WinRT: App Activation, Resume and Suspend

This post doesn't have much code, but there's a few important points to remember for working with WinRT apps and application suspend and activation.

When your application starts, it becomes the active app. Your application will receive events that indicate your application is being started, loaded and activated.

If you've used Windows 8, you've probably noticed that you don't have any explicit way to terminate an application. (Yes, you can close an app, using the swipe action from the top to the bottom, but that doesn't actually stop the application from running.)

The environment will close your application if there's memory or CPU pressure on the machine. The first thing that will happen is that Windows will suspend your application if the system needs more resources. Your application will receive a Suspend event, and will have 5 seconds to store its state, and then the system will suspend your application.

If the system still needs more resources, the system will terminate suspended applications to free up more resources. Since your application was already suspended, your application won't get a new event for termination; rather the system will simply unload your application.
Your users have expectations around suspending, resuming, terminating, and restarting your app.  When the system suspends your application, you must save state so that you can resume your app's state exactly where the user left off. You need to respond to those events, save and restore state correctly.

First, suspend:  Suspend is easy.  Just save your state. Do it async, and don't take more than a few seconds. App storage will backup your state into the user’s Live account storage. It will automatically be visible across Win8 machines for that user.

Next, resume: You probably don't need to do anything here. Your app was still in memory, and can simply be resumed.  However, some applications, which may have time sensitive data (think news or weather apps) should look at the elapsed time and consider if they should update content. In addition, you may store state in the cloud. When you app resumes, you should consider that you may need to update the content based on the user working on your app on another machine (think EverNote). Once again, remember that the storage will be available across WIn8 machines.

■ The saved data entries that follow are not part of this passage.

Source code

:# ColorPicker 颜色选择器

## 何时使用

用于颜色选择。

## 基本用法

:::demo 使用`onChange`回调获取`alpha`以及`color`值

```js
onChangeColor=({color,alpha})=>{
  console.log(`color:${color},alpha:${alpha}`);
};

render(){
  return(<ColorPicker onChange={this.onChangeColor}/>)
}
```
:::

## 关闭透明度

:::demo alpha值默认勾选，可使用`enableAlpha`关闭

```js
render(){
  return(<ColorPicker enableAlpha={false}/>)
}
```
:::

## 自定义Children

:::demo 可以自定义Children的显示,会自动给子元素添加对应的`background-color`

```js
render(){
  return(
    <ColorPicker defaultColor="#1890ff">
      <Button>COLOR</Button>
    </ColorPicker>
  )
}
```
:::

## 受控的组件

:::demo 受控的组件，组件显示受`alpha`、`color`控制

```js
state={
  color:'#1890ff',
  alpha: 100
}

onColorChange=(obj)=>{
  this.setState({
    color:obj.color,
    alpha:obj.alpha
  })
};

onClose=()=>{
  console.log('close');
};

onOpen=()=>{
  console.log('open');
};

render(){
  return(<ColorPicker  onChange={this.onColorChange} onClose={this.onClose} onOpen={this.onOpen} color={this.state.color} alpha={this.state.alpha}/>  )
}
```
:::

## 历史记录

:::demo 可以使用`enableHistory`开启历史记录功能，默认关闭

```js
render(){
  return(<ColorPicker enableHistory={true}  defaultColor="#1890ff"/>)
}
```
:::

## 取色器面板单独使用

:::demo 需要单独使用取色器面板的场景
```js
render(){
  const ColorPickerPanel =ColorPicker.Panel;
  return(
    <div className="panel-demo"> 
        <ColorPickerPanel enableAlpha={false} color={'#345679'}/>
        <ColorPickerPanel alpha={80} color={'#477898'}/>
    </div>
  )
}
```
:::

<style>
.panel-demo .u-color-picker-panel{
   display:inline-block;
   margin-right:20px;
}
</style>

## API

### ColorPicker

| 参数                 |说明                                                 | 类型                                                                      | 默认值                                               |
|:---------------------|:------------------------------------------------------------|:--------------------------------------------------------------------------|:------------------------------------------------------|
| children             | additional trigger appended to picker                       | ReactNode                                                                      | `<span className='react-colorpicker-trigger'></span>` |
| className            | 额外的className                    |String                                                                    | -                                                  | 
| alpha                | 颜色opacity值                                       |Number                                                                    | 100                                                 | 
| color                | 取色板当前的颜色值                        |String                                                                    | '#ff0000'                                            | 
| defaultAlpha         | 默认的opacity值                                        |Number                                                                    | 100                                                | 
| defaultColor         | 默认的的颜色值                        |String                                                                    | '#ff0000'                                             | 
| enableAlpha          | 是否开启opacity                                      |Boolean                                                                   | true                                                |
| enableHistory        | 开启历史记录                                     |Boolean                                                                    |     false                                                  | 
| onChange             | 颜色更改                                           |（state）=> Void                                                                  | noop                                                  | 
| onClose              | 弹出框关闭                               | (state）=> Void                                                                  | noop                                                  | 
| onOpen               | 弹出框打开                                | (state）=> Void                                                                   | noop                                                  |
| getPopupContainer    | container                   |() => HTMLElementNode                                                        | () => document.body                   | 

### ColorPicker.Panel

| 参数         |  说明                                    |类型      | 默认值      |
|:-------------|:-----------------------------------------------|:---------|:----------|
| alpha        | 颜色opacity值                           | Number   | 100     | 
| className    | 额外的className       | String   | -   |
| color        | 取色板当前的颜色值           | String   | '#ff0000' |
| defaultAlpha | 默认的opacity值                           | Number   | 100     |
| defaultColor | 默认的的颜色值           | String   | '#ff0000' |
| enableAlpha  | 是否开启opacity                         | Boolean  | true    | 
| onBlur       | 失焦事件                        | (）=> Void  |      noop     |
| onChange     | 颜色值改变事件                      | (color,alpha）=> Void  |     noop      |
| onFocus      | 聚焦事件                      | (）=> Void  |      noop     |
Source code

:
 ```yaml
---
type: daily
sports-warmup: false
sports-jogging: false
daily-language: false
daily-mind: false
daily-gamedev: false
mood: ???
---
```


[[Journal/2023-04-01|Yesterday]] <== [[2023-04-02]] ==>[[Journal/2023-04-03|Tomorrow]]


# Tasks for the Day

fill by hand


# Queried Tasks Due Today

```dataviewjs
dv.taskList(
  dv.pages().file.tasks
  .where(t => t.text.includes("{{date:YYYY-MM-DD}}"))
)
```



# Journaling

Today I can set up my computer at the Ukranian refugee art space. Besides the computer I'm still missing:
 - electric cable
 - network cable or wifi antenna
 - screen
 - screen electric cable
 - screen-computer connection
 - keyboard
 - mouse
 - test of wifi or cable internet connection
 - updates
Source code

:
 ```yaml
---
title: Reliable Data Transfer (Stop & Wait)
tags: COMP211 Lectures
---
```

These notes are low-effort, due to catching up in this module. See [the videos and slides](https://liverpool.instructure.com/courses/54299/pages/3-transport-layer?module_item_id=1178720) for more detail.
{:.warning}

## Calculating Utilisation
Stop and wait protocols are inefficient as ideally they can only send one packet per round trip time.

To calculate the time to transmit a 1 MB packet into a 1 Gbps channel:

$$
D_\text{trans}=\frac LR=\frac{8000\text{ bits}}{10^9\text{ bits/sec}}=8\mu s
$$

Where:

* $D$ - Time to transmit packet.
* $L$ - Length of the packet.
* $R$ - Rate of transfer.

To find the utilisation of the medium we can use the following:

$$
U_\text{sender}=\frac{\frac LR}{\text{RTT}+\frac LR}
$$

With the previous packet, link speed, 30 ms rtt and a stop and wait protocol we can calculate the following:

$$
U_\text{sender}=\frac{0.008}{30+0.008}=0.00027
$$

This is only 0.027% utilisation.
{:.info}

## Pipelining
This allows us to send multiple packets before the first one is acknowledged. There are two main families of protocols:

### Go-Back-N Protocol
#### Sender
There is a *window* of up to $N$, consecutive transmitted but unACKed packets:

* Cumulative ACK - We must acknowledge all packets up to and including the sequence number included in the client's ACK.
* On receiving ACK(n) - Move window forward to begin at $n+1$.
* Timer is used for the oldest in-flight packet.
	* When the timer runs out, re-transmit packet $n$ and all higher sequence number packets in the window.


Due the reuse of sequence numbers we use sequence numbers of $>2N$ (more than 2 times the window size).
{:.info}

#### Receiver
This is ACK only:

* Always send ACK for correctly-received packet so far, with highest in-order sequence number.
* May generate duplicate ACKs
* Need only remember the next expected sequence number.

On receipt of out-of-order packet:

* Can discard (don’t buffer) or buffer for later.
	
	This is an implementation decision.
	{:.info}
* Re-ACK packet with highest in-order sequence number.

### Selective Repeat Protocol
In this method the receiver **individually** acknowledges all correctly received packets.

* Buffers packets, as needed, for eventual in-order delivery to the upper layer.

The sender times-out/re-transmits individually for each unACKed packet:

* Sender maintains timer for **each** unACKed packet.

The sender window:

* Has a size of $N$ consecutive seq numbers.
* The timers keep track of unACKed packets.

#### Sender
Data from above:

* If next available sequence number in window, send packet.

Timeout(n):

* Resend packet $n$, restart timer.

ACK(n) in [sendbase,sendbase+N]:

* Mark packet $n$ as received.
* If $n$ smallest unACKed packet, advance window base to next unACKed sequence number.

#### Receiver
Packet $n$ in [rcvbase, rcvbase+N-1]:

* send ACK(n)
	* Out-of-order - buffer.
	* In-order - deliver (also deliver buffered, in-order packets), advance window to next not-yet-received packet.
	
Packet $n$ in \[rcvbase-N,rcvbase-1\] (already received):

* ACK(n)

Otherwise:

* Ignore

Finally, consider Activated: You will get this event when your application starts.  One of the properties in the event arguments is the Previous Execution State. If this is the enum value Windows.ApplicationModel.Activation.ApplicationExecutionState.terminated, that means your application was run previously, and saved state on suspend, and was then terminated by the system to free resources. You should restore state, and use the same guidance I just gave on resume.

Of course, if you've got to code these capabilities, you need to be able to test and debug these scenarios.  Visual Studio 11 gives you capabilities to do that. Unfortunately, the necessary commands are bit hidden.  It took me several minutes to find the right magic to find and turn on the right commands.  One of the new toolbars in VS 11 beta is the “Debug Location” toolbar.  You need to customize your toolbar, and turn on this feature.  It’s not on by default.  The “Debug Location” toolbar (shown below) contains three new commands to suspend, resume, and suspend then terminate the app being debugged:


Once you've turned on that toolbar, simply debug your app. You'll have buttons on the toolbar button to suspend your app, or suspend and terminate your app. You can walk through the code that handles these features and ensure that your users will get the proper behavior.